Article

What You Don’t Know Can Hurt You: Open Source Compliance Surprises from Real Audits

Aug 21, 2025

The Hidden Dangers Beneath the Surface

Many teams believe they’re on top of open source compliance. The SBOM is in place, packages are tracked, and internal policies are being followed. But real-world audits often tell a different story. What’s in the codebase and what teams think is in there rarely match up completely.

At FossID, we conduct open-source audits across different industries, company sizes and even development cultures (i.e. agile/waterfall, open/closed-source, centralized/decentralize). Despite that diversity, the same patterns appear time and again: overlooked components, reused code fragments, mismatched licenses and missing obligations. The surprises are not just technical; they also carry legal, operational and reputational risks.

This article walks through five of the most common and surprising compliance issues we’ve uncovered during real audits. These aren’t theoretical risks. They are practical examples of how even well-intentioned teams can miss the mark and what you can do to address those gaps before they become problems.

Surprise 1: Hidden Licenses in Unexpected Places

What happens: Many assume that if a project does not include an obvious license in the root directory or on the main code files, then it is safe to use. In reality, open-source licenses can be hidden in subdirectories, meta files, documentation, or even embedded in comments within code. Some licenses also apply by reference, meaning the legal obligation exists even if the license text is not in the main files.

Real-world example: A common source of snippets in audits is GitHub Gists, where licenses are non-existent, unclear or specified separately. For example, a Python module shared via the Gist s-zeid/transparentwindow.py provides code for creating transparent application windows but includes no license in the file itself (see Figure 1.0). The author has another Gist containing a license file stating that all their Gists are licensed under the X11 license (see Figure 1.1). While permissive, the code still carries legal obligations, demonstrating that posting a snippet on Gist does not place it in the public domain.

Figure 1.0 – Screenshot of s-zeid/transparentwindow.py showing no license included in the file.

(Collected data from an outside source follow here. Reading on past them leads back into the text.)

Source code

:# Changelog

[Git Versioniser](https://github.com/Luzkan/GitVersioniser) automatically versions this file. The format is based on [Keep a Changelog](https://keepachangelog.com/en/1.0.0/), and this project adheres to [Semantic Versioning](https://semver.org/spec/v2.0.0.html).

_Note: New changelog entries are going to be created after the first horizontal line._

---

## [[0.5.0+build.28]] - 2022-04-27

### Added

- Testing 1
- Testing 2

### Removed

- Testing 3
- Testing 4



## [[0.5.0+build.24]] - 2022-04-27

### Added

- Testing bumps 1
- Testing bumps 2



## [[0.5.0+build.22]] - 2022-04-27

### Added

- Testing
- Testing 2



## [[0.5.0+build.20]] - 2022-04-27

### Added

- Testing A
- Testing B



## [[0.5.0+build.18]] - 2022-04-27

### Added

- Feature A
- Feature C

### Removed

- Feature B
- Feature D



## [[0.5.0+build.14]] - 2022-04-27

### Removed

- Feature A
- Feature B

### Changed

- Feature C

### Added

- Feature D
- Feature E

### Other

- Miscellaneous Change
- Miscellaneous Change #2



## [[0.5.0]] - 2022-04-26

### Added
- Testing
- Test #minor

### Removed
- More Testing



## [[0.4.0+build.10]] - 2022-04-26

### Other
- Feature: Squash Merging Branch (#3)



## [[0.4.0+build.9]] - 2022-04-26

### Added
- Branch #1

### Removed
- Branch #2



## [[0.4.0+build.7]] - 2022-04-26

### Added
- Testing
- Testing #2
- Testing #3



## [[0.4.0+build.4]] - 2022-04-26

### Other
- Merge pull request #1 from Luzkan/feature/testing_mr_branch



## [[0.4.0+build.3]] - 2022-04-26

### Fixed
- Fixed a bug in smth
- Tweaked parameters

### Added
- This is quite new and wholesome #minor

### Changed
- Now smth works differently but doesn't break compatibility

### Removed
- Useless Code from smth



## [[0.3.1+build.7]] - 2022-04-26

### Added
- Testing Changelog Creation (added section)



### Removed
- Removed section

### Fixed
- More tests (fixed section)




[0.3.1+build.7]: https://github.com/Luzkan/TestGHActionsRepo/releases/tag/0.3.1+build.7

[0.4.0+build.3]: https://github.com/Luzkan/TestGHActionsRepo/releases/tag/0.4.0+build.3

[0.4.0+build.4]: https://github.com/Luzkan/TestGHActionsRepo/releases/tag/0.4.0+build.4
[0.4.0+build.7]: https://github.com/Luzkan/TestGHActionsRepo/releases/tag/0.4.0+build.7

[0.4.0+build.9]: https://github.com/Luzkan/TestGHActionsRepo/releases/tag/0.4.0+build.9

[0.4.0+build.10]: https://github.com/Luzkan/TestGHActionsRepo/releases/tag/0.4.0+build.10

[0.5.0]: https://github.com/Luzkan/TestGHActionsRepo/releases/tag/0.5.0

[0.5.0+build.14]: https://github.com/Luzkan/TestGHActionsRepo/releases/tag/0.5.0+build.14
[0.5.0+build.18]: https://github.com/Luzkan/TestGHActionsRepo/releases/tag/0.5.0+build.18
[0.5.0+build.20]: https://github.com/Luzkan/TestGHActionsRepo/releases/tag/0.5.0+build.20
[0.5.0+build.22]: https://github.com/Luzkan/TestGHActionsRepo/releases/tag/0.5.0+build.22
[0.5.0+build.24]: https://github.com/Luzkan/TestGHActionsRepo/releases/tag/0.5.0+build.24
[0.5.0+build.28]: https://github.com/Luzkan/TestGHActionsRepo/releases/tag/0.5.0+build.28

Figure 1.1 – Screenshot of separate license file in the same author’s Gists stating X11 license applies.

The clearest way for authors to declare a license is to include the full text directly in the source file, typically at the top in a comment block with copyright information. This removes ambiguity and ensures users understand the permissions and obligations. For guidance, see Jeff Luszcz’s article Getting the Gist of GitHub Gist Licensing.

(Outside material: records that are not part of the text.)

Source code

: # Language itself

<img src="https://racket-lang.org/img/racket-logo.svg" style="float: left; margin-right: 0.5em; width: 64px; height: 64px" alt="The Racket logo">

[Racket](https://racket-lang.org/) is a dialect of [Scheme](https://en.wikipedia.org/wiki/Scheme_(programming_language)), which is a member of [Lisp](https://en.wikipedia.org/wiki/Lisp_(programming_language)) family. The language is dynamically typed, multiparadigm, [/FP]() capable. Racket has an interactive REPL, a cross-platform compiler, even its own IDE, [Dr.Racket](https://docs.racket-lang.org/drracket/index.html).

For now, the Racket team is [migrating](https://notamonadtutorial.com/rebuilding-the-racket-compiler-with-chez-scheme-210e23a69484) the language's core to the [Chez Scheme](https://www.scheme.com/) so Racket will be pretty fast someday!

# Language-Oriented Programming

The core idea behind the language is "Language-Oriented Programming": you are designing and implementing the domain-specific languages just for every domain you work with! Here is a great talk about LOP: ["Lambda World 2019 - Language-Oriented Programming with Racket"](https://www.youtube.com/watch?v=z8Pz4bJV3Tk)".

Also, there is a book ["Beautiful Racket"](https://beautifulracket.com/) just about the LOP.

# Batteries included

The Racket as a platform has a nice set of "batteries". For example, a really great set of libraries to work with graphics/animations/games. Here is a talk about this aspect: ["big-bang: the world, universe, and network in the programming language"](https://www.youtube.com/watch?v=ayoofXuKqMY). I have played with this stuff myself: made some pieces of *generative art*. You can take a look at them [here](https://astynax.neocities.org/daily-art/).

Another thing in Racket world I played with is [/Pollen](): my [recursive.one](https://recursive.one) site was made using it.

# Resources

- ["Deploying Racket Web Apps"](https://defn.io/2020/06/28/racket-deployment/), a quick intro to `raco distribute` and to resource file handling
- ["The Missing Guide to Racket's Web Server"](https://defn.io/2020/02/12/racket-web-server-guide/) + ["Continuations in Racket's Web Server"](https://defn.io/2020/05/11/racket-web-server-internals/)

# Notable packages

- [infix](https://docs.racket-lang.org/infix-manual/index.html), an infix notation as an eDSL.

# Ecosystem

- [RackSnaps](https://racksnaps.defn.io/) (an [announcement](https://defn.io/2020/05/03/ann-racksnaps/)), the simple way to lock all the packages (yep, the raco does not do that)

Why it matters: Even permissive code carries obligations. Licenses can be hidden in subdirectories, comments, documentation, or separate files, and some apply by reference rather than being included in the main source. Without careful review, development teams can inadvertently introduce legal obligations into projects. That’s why audits need experts who know where to look and SCA tools that can detect licenses and copyright notices within source files.

Surprise 2: Reused Code That No One Realized Was Open Source

What happens: Developers often copy snippets from Stack Overflow, GitHub repositories or even old internal projects without preserving the context or license. Over time these fragments get modified, extended and embedded deep into a codebase, and eventually no one remembers they were originally open source.

Real-world example: In a recent audit, we identified a snippet taken from a Stack Overflow discussion titled “How can I make sticky headers in RecyclerView (without external libraries)?” (see Figure 2.0). The question asked how to implement sticky headers in mobile development without bringing in external libraries, possibly to avoid license complications. Ironically, the accepted answers contained code that was copied directly into a project, and because all contributions on Stack Overflow are published under the Creative Commons Attribution ShareAlike license (CC-BY-SA), a weak copyleft license, this resulted in licensing obligations for the project.

Figure 2.0 – Screenshot of the Stack Overflow question: “How can I make sticky headers in RecyclerView (without external libraries)?”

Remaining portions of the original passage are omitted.